Study details: More than three million questionnaires have been mailed to selected members of AARP, only about four percent of them responded, and every fifth of these has been excluded for various reasons. The remaining women, cancer-free at the beginning of the survey, have been asked questions about their weight and height at ages 18, 35, 50 and at the current age. The accuracy of this self-declaration has not been checked. The women have been followed up over the next five years in order to see if they developed breast cancer. This has been the case in more than two thousand women. The relative risks have been calculated comparing these cases with those not affected by cancer in different classes of weights and weight gains in different periods of life.

Nagging questions

The female hormone estrogen is considered one of the known risk factors for breast cancer. The longer a woman is exposed to it, for instance by an early beginning of puberty, the higher is her breast cancer risk in general. A number of studies show a higher breast cancer risk with hormone replacement therapy after menopause. Yet in this AARP study the results are opposite, indicating a lower risk for women taking hormones.

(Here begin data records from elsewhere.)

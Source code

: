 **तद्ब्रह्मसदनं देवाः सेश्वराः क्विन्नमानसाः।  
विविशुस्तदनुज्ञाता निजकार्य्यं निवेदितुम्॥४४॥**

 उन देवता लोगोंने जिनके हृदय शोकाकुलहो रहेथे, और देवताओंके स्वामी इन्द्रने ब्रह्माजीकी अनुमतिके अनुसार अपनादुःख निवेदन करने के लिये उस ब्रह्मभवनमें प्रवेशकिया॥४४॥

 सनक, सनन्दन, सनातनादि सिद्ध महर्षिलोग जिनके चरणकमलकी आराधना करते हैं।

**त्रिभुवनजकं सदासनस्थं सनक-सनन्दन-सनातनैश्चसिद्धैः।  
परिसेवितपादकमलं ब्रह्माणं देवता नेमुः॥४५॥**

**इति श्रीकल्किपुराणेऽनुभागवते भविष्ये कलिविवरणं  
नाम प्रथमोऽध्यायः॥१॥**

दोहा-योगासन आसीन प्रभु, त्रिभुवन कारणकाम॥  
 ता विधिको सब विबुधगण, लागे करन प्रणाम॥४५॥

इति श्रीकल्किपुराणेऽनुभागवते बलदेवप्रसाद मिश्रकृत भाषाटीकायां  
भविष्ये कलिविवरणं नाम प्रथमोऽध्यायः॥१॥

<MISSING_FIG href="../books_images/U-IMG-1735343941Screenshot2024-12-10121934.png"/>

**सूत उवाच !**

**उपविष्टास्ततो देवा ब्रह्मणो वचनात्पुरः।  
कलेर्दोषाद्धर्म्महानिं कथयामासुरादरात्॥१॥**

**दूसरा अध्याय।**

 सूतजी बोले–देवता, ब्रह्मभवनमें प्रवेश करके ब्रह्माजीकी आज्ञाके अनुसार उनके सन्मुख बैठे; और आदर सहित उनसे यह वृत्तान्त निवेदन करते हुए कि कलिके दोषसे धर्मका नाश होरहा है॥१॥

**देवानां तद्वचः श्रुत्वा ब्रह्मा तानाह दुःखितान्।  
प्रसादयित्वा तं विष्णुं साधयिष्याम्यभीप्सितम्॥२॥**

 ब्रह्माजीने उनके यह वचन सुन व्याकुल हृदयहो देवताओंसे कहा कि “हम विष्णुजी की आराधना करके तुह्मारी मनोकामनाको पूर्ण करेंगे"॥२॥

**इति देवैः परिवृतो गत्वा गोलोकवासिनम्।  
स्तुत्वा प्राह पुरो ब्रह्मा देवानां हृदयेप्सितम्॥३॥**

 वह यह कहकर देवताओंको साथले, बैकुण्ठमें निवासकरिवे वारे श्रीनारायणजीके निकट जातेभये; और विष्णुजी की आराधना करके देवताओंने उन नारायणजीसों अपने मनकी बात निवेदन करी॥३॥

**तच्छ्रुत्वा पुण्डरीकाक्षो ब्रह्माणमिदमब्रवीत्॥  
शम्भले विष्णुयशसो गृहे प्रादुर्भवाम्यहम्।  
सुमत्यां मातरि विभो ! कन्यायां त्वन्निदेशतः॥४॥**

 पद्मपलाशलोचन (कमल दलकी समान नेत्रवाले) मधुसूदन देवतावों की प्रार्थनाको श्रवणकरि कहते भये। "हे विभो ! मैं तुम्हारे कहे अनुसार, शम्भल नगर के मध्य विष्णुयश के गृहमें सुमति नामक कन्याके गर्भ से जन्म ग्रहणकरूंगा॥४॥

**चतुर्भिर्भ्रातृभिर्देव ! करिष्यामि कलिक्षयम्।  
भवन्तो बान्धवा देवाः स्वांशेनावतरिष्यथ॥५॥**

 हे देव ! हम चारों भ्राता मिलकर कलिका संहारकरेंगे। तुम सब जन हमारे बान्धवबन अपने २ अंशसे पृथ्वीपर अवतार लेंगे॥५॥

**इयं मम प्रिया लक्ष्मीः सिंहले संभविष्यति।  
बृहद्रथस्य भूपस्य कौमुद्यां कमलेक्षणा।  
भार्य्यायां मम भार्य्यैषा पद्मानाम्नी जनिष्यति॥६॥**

This is not easy to explain by biological mechanisms. Thus, it may be the result of bias in this study, caused by the specific selection of the cases and the controls or by the inaccurate recall of heights and weights long times ago. If, for instance, women with a lower education and a lower income would be less accurate in their weight and height estimates of early ages, higher weight differences may occur in this group. Low education and low income are known risk factors for many diseases, breast cancer included.

What if it were true?

It has not been proven without doubt, but let's be too generous and assume for the moment that an elderly woman may be at higher risk for breast cancer if she had been very thin when young, then has gained a lot of weight and does not take hormones. There is no use to tell her this bad news because weight loss will not lower her breast cancer risk, as the AARP study has shown. Best would be telling her not to worry about breast cancer but to be happy with her weight, and that a higher weight has been shown to prolong life in old age.

And what about warning young women from weight gain? Well, this is exactly what is happening these days in the world-wide war on obesity, with a number of unwanted side effects, see my earlier posts about distressed victims, dieting messages and youth suicide.